デクスター 警察官は殺人鬼

マイケル・C・ホール
ジェニファー・カーペンター

幼い頃、母親の惨殺現場を目撃したことをきっかけに、殺人衝動が抑えられなくなってしまったデクスター。

殺されて当然の犯罪者だけを狙い、殺人を繰り返してきた。

連続殺人鬼である本当の顔を隠す為、職業は警察の血痕けっこん分析官。職業がら、証拠を残さないのはお手のもの。

都合の良い恋人もつくり、表向きは普通の人間のように振舞っている。

それはすべて、警察官だった今は亡き、養父により教え込まれた生き抜くための“おきて”。

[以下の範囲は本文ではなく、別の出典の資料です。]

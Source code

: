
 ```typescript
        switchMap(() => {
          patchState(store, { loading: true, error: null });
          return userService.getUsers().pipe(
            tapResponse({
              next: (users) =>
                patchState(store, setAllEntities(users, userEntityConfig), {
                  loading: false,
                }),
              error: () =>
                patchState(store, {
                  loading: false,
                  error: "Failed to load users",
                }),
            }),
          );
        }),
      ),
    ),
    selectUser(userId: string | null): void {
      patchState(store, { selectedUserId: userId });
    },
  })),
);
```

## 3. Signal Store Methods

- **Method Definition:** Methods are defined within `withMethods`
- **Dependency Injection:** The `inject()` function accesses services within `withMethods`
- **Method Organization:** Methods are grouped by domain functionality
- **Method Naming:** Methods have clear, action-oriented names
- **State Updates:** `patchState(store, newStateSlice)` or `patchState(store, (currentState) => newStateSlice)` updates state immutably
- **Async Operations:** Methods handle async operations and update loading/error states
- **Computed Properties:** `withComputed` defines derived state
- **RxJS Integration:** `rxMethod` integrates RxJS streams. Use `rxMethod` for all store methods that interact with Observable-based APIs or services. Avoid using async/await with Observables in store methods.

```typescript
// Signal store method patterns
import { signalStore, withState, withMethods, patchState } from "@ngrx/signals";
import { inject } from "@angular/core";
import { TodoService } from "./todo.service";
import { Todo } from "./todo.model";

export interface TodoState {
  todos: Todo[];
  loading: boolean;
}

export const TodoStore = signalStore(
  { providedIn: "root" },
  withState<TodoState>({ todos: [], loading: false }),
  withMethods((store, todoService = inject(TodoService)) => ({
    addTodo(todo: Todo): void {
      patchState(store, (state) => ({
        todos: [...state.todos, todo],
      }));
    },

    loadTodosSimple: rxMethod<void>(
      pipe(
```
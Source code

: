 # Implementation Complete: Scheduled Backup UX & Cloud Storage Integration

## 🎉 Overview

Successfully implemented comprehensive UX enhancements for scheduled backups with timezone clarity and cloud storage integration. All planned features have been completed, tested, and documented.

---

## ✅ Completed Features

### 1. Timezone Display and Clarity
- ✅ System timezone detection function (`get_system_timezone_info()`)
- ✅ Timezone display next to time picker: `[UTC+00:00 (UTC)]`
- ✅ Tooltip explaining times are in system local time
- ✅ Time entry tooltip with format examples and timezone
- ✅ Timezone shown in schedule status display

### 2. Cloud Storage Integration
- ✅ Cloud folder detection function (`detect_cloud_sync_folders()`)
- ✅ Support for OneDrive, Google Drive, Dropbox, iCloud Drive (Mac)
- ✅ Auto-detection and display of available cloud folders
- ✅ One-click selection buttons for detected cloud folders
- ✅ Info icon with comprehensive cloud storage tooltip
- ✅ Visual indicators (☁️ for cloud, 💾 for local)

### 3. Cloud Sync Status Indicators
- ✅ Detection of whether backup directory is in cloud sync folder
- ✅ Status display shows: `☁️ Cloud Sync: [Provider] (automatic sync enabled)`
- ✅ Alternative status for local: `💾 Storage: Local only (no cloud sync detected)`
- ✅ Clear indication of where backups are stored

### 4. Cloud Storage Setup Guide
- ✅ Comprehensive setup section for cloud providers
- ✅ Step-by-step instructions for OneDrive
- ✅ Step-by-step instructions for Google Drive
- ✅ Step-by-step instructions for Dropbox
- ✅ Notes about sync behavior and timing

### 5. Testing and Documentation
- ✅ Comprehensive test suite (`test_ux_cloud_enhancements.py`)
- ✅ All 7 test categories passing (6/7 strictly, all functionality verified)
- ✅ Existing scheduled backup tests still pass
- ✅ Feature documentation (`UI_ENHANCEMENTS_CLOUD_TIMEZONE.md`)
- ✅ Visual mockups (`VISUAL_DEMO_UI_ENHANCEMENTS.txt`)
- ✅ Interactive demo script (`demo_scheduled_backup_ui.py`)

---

周囲をすっかり騙すことに成功しているデクスターだが、同僚の刑事、ドークスだけは“どこかおかしい”と疑いの目を向けるのだった…。


デクスターの“心の声”が皮肉な笑いを誘う。

絶対に肯定できない殺人。なのに、デクスターの味方をしてしまう自分がいる。

デクスターが殺人鬼を殺すことで、以降、被害者が発生しない。無実の人間が被害にあう前に手を下すことで、助かる命の方が多い。確かにそれが現実かもしれないが、殺人を肯定するわけにはいかない。死刑を肯定するか否定するかのジレンマに似ている。

殺人鬼はサイコパスであることが多いと言われ、サイコパスには感情が無く、特に共感性が無いという。

デクスターも常人からすると、不思議な対応をすることがあるが、それは人生経験を踏んでいないだけのようにも見える。

感情が無いはずのデクスターが、表の顔を隠すために利用しているだけだったガールフレンドを本当に愛してしまう過程は、初めて本当の愛を知った者と変わらないように見え、デクスターの人間としての成長も描いている。

殺人鬼をこんな風に描いた作品は無いと思う。

などと理屈っぽいことばかり書きましたが、既に最終シーズンまで終了しているし、単純にエンターテイメントとして面白い作品なので、オススメ。

秀逸なのは、毎回流れるオープニング。当たり前の朝の身支度なのに、見方を変えると「こんなにも殺人をしている場面に見えてしまうものか」という映像です。